Le récit s'ouvre sur une scène marquante de décembre 1990, où la narratrice, âgée de onze ans, fuit une manifestation en se réfugiant contre la statue de Staline. Elle cherche désespérément une protection après avoir été prise dans une foule scandant « Liberté, démocratie ». La statue, qu'elle imaginait géante et souriante, est décapitée – acte de vandalisme qui la trouble profondément. Cet événement devient le catalyseur de toutes ses interrogations sur la nature même de la liberté, qu'elle croyait pourtant posséder pleinement dans son quotidien socialiste. La scène illustre la confusion d'une enfant élevée dans le culte du dictateur, confrontée brutalement à la réalité changeante de son pays.
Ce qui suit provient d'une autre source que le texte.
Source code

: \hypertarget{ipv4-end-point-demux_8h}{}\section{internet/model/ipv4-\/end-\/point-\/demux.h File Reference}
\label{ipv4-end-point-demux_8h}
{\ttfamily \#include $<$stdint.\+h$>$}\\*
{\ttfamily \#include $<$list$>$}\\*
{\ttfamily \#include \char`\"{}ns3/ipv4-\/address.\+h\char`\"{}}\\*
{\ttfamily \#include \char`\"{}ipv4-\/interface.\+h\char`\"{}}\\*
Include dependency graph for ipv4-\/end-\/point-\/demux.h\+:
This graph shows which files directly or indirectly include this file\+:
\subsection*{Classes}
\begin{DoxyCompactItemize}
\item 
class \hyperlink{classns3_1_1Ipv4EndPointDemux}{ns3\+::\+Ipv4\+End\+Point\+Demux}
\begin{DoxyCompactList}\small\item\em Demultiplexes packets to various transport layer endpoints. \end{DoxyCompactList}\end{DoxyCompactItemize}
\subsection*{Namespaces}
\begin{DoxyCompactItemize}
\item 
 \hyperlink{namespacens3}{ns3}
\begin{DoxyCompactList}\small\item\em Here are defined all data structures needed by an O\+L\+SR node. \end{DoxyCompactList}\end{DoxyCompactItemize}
Avant cette fuite, la narratrice décrit les choix quotidiens qui l'assaillent : le chemin pour rentrer de l'école, le jeu avec son amie Elona, la tentation de faire la queue pour des biscuits à l'usine voisine. Ces choix apparemment anodins sont minutieusement pesés, révélant une liberté paradoxale au sein d'un régime autoritaire. Sa décision de ne pas suivre les règles imposées par ses parents concernant la file d'attente la mène directement au cœur du tumulte. Ainsi, la liberté individuelle, même dans ses manifestations les plus triviales, se heurte aux attentes familiales et aux contraintes sociales, préparant le terrain pour une remise en question plus vaste.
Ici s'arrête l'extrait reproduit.